L'hiver est à peine là dans l'hémisphère Sud que déjà Eskom, la compagnie d'électricité nationale sud-africaine, est contrainte de procéder à des délestages. "Nous connaissons actuellement des pics nocturnes élevés, ce qui est typique de la période de demande hivernale. En cas de détérioration supplémentaire de la capacité de production, un délestage peut être nécessaire, très probablement entre 17h et 22h pendant la période hivernale", explique Eskom sur son site.
Et très vite, si le délestage du matin a été levé, celui du soir a été mis en œuvre de 17h à 22h. "Nous exhortons le public à nous aider en réduisant la consommation, pendant que les équipes d'Eskom travaillent 24 heures sur 24 pour remettre en service autant de ces unités que possible dans les plus brefs délais." Cinq heures sans électricité, au moment où la population en a le plus besoin, la tension monte !
Une situation invraisemblable pour le pays le plus développé d'Afrique. Sur Twitter, un habitant exprime sa colère : "Je suis de nouveau délesté ! La deuxième fois de la journée. 4 à 5 heures ce matin, et le métro à l'arrêt. Bienvenue en Afrique du Sud !"
Coupures à répétition
Depuis des années, l'Afrique du Sud est en proie à ces manques cruels d'énergie électrique. Eskom doit procéder à ces délestages 40 à 50 fois chaque année. Un problème récurrent dû à la fois à une production sous-dimensionnée et à un vieillissement des infrastructures. Ainsi, en 24 heures le dimanche 16 mai, dix groupes dans sept centrales électriques sont tombés en panne, faisant perdre 6000 MW de production.
Selon The Conversation, la disponibilité énergétique du parc d'Eskom n'est plus que de 65%. Ce qui signifie que le tiers des équipements est soit en maintenance ou soit en panne.
Dans son dernier discours à la Nation, le président Cyril Ramaphosa a bien annoncé un plan pour accroître les capacités du pays. Mais tout cela prend du temps. Au mieux, une partie des équipements ne sera pas opérationnelle avant 2023. C'est le cas de la nouvelle centrale de Kusile, à l'est de Johannesburg, dont on n'est qu'à mi-construction, avec cinq ans de retard.

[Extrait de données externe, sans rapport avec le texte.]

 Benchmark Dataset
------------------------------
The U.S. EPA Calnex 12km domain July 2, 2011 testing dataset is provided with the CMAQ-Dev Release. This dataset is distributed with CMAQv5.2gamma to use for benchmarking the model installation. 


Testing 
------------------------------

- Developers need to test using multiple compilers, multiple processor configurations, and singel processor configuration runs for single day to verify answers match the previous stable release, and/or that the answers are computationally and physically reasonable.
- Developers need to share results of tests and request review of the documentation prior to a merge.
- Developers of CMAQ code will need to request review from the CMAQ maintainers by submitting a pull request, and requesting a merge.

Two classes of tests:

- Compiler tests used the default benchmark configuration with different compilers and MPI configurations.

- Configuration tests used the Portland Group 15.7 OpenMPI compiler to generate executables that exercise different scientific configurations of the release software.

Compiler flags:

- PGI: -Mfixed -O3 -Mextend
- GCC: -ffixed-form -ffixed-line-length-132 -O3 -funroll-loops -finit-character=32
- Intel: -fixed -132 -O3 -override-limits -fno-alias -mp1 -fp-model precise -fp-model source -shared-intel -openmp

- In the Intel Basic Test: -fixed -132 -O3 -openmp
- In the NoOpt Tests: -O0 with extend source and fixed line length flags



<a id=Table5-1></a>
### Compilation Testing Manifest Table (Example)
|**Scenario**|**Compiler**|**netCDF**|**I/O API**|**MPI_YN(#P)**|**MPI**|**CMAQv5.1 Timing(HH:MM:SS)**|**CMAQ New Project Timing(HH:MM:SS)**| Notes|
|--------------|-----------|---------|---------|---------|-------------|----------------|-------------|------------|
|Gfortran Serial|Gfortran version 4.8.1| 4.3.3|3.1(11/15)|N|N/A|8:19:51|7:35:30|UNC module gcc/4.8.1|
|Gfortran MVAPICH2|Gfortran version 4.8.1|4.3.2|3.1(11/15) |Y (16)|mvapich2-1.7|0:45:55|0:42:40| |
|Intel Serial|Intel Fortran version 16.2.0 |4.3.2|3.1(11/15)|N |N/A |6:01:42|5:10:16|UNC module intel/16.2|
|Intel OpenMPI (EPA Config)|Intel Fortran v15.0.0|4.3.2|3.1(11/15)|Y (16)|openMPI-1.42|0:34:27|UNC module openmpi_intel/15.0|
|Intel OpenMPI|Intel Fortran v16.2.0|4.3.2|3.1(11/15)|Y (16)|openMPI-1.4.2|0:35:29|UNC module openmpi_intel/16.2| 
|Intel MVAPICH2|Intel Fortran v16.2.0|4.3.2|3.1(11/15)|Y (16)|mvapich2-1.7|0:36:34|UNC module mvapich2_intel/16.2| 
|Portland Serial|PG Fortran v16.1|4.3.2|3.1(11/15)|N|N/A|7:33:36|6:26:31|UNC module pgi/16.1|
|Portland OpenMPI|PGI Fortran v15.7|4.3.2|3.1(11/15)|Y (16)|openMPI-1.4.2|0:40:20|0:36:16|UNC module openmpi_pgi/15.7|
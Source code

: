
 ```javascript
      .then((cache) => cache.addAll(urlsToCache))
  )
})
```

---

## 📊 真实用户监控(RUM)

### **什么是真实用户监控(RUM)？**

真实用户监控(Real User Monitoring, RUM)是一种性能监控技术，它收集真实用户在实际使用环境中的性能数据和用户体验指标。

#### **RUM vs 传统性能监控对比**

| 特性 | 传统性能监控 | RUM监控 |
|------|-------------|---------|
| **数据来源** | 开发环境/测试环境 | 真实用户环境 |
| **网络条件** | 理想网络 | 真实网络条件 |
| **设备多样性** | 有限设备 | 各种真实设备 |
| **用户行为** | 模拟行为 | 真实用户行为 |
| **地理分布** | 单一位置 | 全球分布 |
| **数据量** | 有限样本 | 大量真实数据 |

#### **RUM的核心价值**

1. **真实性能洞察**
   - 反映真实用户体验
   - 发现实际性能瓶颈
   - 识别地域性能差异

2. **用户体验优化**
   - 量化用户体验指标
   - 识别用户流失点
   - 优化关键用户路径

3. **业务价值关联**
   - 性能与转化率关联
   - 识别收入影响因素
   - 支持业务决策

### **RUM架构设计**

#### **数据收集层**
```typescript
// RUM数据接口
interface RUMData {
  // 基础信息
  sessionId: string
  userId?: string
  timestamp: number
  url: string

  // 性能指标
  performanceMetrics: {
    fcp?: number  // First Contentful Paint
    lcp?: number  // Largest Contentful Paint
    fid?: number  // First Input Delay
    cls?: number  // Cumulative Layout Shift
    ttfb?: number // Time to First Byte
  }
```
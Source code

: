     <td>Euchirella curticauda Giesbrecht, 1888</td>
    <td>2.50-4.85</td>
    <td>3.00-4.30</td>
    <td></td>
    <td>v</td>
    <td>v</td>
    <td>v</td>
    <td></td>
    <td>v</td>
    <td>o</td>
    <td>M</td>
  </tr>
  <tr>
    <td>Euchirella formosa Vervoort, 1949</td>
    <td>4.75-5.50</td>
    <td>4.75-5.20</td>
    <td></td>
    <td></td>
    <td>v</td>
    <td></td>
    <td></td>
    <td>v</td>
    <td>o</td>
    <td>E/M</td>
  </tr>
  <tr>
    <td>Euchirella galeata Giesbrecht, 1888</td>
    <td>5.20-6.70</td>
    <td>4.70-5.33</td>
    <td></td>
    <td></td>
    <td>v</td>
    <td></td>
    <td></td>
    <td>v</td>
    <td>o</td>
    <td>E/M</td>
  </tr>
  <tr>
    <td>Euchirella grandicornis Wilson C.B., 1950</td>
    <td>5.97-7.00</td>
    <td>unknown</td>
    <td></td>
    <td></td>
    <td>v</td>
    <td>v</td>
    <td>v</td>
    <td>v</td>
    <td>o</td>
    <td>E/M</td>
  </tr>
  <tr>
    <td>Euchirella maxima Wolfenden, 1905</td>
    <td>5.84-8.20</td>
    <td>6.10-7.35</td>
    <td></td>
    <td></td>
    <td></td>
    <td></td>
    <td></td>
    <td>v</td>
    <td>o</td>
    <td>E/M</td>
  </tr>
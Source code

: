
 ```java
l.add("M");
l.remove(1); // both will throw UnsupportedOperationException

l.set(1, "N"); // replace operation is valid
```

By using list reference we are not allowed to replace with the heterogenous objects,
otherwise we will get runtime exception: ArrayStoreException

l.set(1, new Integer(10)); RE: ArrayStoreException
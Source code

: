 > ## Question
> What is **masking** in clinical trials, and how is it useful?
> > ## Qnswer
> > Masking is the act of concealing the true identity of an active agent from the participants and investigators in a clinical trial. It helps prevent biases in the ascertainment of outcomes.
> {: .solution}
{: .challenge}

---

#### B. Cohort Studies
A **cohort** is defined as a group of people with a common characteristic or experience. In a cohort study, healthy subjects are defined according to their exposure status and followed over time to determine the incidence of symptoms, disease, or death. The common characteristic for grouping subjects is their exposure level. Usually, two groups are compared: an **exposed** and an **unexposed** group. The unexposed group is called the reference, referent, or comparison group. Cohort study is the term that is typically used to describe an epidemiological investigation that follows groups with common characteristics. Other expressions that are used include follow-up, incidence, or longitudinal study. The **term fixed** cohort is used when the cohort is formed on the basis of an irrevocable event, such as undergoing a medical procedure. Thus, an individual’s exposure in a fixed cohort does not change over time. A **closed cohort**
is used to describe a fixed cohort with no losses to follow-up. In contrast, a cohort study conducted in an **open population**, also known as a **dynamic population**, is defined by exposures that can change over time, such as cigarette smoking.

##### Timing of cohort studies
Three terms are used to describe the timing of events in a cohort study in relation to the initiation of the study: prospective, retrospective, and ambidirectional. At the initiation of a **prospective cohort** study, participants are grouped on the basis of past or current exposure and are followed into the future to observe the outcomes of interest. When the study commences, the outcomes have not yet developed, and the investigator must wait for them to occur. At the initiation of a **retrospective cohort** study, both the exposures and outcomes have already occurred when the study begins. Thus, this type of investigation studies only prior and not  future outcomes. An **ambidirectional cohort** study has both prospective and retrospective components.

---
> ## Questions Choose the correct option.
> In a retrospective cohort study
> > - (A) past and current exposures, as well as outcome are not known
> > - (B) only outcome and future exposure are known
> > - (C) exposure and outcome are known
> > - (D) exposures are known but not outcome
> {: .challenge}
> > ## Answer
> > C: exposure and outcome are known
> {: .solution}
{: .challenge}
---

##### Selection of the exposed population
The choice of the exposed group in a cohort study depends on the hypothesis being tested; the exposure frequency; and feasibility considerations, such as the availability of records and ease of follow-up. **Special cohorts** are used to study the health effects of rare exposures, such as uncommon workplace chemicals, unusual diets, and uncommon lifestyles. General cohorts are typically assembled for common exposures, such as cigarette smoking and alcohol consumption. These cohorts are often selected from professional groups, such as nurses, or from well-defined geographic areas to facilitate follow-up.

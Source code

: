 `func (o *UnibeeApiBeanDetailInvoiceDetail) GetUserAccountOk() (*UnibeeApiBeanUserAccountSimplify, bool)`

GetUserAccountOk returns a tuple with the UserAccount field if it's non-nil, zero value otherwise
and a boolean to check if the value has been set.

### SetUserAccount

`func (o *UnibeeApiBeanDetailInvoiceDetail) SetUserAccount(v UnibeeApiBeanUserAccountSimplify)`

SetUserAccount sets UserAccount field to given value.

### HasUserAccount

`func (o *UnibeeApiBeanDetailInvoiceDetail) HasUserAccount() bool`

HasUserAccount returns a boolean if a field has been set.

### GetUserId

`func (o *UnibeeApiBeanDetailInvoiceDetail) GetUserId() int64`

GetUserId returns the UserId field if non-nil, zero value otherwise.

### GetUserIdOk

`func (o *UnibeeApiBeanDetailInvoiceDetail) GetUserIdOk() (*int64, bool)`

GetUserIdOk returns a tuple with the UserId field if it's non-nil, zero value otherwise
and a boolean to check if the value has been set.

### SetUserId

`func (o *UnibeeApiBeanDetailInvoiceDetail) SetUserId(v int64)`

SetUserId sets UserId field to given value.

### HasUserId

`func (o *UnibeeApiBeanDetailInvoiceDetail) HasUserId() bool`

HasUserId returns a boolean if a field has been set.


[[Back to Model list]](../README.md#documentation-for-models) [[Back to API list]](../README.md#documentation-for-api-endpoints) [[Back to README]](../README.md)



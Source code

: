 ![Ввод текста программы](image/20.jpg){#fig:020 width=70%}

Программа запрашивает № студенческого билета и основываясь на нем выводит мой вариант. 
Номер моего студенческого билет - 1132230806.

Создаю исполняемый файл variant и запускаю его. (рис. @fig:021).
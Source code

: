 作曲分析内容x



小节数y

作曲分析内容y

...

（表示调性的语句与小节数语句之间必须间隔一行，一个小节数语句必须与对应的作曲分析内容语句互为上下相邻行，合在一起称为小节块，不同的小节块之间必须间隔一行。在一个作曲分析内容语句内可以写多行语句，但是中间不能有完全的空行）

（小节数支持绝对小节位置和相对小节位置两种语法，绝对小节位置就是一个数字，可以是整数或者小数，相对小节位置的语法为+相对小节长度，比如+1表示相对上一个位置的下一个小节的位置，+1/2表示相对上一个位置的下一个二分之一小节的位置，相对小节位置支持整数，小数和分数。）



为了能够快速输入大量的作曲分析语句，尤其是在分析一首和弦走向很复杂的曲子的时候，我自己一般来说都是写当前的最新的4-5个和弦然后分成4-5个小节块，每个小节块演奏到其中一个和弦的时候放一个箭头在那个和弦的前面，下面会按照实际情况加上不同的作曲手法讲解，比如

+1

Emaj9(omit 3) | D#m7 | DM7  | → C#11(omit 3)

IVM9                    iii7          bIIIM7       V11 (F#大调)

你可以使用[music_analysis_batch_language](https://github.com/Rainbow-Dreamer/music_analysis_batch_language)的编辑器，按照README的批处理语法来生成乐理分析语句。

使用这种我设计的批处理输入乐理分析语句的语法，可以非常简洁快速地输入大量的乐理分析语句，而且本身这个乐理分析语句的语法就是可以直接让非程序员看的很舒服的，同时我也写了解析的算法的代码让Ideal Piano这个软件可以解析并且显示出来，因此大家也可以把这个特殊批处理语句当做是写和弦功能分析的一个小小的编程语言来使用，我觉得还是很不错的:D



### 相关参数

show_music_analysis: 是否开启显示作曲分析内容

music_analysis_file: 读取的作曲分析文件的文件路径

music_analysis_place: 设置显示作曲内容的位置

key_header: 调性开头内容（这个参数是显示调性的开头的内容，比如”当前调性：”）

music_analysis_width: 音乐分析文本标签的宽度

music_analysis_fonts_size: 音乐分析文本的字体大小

Eskom au bord de la faillite
La situation est déjà en partie liée à l'état de la société nationale Eskom. Au bord de la faillite, elle est sans cesse remise à flot et ses capacités d'investissement sont très limitées. En début d'année 2021, sa dette s'élevait à 26 milliards d'euros. Eskom est un symbole de mauvaise gestion et de prévarication de l'époque de l'ancien président Jacob Zuma. Elle doit aussi faire face aux vols d'électricité et aux mauvais payeurs, y compris des municipalités qui lui doivent près de deux milliards d'euros.
Le pays a pris un grand retard sur les énergies renouvelables, les programmes auraient été freinés par des intérêts politiques liés notamment au charbon. Dans un article, le Mail & Gardian met en cause l'attitude de l'actuel ministre de l'Energie Gwede Mantashe qui, selon ses détracteurs, a toujours bloqué les offres d'énergie renouvelable.
Un plan B ?
"L’énergie renouvelable, qui est fournie par des producteurs d'électricité indépendants et vendue à Eskom, est politiquement controversée parce que les syndicats et de nombreux membres de l'ANC la considèrent comme un précurseur d'un marché de l'énergie privatisé". Gwede Mantashe, faut-il préciser, est issu du syndicalisme minier.
Le débat entre énergies renouvelables et fossiles contribue ainsi au blocage des investissements. La polémique sur l'installation de centrales électriques flottantes en est la dernière illustration. Face à l'urgence, beaucoup s'opposent à un choix coûteux et en contradiction avec les efforts de diminution des rejets de gaz à effet de serre.
Or, si le débat démocratique est sain, l'absence de décision contraint le pays à vivre avec la pénurie d'électricité.